It’s the Beginning, Not the End
Zhihang Du | August 16, 2017
Responding To: A Reflection on the 2016-2017 U.S.-China Student Fellows Program
Caleb Huffman
After spending this past year deliberating, learning, and traveling with my colleagues in the U.S.- China Student Fellows Program at Georgetown, I have come to two conclusions. First, China and the United States need to form a system of mutual outcome-based ethics. Second, arrogance needs to get out of the way, so mutual understanding can actually be accomplished. Basically, all sides must enter the conversation with only one assumption to truly hear the other side: I know nothing.
In Washington D.C., passing right through Georgetown, is a beautifully kept running path. Hopping on the trail for a morning run provides sights of multiple major American landmarks: the Lincoln Memorial, Washington Monument, World War II Memorial, National Mall, Capitol Building, Supreme Court, and the list goes on. Here is America, with a history so short and global rise so fast, you can jog it all in an hour and a half. In Beijing there’s no such path. The center of the city hosts the Forbidden City, representative of multiple government transitions from the fifteenth century onward, showing China’s perpetual shattering and reunification with its multiple rises and falls. In addition to history, the political institutions, historical formation of the population, and underlying cultural traditions create a ravine of misunderstanding. Yet, global forces bind Beijing and D.C. together. I am hard-pressed to find two countries so different trying so hard to understand each other. It should start with ethics.

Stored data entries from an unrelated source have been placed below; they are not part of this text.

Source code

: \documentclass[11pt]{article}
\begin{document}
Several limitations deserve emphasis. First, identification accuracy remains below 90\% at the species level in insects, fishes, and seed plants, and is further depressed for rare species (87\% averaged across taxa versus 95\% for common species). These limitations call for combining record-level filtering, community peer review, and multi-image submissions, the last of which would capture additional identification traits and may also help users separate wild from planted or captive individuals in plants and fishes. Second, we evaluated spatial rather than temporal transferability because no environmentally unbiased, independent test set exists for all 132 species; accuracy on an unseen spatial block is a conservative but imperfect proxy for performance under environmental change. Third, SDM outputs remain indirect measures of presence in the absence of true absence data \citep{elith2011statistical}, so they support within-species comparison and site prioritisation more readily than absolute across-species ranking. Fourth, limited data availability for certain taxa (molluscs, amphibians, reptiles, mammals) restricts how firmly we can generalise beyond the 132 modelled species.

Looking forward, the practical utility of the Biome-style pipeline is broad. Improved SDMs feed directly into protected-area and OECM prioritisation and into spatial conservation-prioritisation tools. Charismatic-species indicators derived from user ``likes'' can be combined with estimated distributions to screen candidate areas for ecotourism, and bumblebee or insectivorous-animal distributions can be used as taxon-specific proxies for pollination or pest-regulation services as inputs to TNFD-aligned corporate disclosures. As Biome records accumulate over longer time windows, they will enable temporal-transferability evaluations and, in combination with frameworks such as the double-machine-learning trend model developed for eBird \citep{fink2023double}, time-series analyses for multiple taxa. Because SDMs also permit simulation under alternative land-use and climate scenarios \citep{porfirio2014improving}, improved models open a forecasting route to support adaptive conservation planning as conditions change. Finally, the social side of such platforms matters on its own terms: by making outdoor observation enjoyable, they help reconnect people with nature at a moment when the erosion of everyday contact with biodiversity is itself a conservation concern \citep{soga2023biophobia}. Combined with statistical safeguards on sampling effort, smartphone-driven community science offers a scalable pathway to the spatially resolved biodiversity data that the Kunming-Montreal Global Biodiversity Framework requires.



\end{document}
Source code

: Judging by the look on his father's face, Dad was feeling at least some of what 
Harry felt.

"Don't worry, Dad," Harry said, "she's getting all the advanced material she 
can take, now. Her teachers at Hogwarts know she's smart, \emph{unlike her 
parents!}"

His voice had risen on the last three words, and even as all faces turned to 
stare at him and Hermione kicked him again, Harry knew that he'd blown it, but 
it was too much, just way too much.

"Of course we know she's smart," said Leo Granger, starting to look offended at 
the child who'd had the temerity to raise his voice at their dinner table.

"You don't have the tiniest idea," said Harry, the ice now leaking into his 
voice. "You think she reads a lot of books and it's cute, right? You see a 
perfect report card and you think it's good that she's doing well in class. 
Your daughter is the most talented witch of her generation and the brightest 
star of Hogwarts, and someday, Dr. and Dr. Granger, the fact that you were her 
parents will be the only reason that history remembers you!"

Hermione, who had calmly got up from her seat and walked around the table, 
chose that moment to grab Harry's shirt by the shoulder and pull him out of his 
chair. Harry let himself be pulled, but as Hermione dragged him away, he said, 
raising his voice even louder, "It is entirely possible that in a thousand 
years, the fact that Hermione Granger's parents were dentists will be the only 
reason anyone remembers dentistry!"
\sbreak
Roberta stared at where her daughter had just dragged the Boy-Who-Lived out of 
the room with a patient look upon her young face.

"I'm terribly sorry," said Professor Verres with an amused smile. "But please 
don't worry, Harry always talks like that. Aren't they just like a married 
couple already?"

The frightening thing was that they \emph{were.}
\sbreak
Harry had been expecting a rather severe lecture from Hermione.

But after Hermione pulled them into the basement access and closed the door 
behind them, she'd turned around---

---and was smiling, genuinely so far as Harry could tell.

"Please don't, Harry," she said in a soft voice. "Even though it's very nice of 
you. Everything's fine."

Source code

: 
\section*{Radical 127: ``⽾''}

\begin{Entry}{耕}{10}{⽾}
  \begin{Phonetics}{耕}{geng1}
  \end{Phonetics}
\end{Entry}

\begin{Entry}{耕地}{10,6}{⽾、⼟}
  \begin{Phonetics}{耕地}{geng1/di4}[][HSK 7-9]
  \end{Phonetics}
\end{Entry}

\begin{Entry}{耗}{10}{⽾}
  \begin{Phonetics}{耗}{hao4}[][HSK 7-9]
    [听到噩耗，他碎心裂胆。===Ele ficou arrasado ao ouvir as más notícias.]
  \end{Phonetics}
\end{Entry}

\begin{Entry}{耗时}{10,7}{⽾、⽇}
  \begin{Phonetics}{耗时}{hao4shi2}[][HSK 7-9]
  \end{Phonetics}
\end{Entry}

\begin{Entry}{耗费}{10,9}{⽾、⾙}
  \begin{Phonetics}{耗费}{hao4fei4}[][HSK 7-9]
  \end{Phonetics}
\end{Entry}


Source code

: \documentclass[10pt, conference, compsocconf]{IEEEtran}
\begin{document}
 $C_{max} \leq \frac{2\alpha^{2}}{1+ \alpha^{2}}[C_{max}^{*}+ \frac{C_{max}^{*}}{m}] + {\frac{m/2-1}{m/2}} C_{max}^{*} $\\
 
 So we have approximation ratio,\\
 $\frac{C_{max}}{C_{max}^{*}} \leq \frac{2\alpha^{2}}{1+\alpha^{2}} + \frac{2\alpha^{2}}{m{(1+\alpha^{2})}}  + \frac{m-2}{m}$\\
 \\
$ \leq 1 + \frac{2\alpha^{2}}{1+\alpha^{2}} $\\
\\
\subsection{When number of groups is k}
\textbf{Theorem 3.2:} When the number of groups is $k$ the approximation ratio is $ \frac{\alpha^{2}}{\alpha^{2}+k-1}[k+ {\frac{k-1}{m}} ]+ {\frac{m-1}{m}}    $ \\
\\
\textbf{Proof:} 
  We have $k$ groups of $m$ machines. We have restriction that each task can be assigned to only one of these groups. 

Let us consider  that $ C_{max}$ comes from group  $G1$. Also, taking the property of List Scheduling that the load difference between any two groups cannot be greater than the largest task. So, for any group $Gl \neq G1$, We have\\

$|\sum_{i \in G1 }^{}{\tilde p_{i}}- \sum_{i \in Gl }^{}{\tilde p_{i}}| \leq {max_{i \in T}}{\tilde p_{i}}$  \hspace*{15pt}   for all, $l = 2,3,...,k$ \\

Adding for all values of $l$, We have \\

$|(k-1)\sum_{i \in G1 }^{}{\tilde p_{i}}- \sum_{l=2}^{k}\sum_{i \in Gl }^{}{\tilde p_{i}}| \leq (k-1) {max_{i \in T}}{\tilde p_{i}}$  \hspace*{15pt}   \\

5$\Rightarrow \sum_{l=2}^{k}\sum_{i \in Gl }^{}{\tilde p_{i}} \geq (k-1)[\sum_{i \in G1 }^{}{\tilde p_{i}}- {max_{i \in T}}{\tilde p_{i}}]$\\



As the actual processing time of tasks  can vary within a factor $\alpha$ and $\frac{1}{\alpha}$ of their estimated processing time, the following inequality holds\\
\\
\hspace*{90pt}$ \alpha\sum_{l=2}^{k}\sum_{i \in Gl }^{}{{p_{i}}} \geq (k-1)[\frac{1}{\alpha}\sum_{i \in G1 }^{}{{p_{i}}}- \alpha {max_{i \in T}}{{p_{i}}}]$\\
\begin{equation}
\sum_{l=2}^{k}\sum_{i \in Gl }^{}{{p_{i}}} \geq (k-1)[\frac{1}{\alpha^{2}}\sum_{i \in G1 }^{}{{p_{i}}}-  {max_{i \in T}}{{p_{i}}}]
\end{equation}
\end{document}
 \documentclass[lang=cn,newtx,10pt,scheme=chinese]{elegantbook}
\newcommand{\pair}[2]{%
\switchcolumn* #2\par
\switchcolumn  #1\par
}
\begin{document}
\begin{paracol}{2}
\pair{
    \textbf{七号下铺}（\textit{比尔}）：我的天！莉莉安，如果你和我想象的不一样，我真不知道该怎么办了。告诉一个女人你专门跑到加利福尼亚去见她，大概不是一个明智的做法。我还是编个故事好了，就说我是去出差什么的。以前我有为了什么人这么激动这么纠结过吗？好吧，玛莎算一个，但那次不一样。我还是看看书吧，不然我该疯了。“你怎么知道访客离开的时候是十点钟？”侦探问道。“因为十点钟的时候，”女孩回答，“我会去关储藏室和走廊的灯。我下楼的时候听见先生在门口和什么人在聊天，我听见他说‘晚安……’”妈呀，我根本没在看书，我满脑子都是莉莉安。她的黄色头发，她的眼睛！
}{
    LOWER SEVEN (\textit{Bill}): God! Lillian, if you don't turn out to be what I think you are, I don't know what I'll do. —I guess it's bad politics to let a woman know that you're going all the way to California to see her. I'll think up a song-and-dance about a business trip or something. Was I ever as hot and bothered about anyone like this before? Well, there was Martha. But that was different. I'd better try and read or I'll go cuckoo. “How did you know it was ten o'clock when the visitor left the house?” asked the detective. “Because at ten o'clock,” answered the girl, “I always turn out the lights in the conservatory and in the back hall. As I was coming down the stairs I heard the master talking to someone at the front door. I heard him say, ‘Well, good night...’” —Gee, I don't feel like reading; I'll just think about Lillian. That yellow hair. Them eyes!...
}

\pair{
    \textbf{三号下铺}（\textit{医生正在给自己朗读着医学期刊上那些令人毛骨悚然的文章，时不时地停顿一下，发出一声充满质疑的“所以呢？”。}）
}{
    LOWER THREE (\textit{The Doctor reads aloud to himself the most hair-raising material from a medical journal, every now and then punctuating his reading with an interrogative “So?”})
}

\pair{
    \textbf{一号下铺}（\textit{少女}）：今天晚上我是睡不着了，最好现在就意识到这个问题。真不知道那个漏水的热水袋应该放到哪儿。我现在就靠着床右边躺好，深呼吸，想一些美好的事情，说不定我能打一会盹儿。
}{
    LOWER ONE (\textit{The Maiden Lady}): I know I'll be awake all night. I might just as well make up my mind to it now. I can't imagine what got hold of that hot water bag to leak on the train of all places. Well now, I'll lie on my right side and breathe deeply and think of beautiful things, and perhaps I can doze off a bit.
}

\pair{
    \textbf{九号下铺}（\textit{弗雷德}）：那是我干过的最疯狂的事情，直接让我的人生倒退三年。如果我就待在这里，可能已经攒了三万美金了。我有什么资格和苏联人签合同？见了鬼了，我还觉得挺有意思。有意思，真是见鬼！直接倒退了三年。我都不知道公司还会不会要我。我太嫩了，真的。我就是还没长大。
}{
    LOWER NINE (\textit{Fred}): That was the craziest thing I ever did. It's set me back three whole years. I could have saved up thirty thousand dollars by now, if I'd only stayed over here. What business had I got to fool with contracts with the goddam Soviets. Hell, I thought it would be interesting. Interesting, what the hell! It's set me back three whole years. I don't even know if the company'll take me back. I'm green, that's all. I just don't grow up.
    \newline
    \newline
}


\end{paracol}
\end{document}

Professor John Kline of Georgetown defines ethics as a process of making value-based judgments. By this definition, everyone has ethics. Where disagreement lays is in value-based judgments. For China and the United States to understand each other, an effort must be made to understand each country’s values. Not simply outcomes and actions. As a student of American politics, one of my favorite courses examined how the United States, in an attempt to do good and carry out its values, made events worse. In these stories, there are no evil villains, only good intentions. The course is appropriately called Institutional Failure.
One of the fundamental causes of institutional failure is an underlying arrogance that results in a disastrous confidence among decision-makers to the point of ignoring inconvenient data. Yes, the goals set might have been well-intentioned. However, good intentions do not right the wrongs of history or justify one’s future actions. Understanding the underlying benevolent intentions (read: values) can help guide future decision-making processes (read: ethics) that will produce not just good intentions but good outcomes.
As I write, I’m falling behind on my Mandarin homework. An intensive summer course through the University of Washington, covering a year’s worth of content in two months. Before signing up, I discussed with many professors my interest in learning a foreign language. The response was unanimous: you speak English; you don’t need to learn a foreign language. Yet, here I sit, caffeine filled, trying to master my pronunciation of “ü” as my GPA slips before my eyes. And it dawns on me: It’s true I don’t have to be learning a foreign language, but anyone wishing to enter international politics or business must learn English. I’m reminded of the student fellows’ meeting in China’s Ministry of Foreign Affairs headquarters, where the lead diplomat made a remark along the lines of, “[China is] your host, yet our meeting is in [America’s] language.” And Americans expect this, even depend on it. How is one to understand the values of a country without even an elementary understanding of the country’s vernacular? And shouldn’t I acknowledge the pain of all non-English speakers struggling to overcome the difficult barrier of learning English to participate in global affairs? Perhaps more concerning for U.S. national interests, millions of non-Americans are learning English, consequently understanding America’s values far better than most Americans understand theirs.
I genuinely believe, perhaps naively (I admit my inexperience here), that the United States and China both seek a better world. It has also become clear, through discussions with my colleagues at Georgetown, that the two countries have fundamentally conflicting views on what a “better world” looks like, developed through a process of ethics with differing underlying values. Freedom of speech, freedom of religion, majority tyranny, state sovereignty—are all tough topics that come to mind. I don’t expect either side to drop its perspective. I do argue each participant must understand the underlying values behind why different perspectives are held. In this fashion, perhaps alternative processes of ethics can be developed with mutually agreeable outcomes.
These two basic takeaways, the necessity of a mutual system of ethics and dropping my own perceived knowledge while listening to others, will be incredibly influential in my life’s endeavors, from surviving Mandarin to negotiating agreements between states. Moving forward, this means dropping my arrogance and admitting how little I know. I need to understand others, and vice versa. This will take patience, hard-work, and, yes, mastering that stinkin’ “ü”.
Caleb Huffman is pursuing an undergraduate double major in political science and communication at the University of Washington.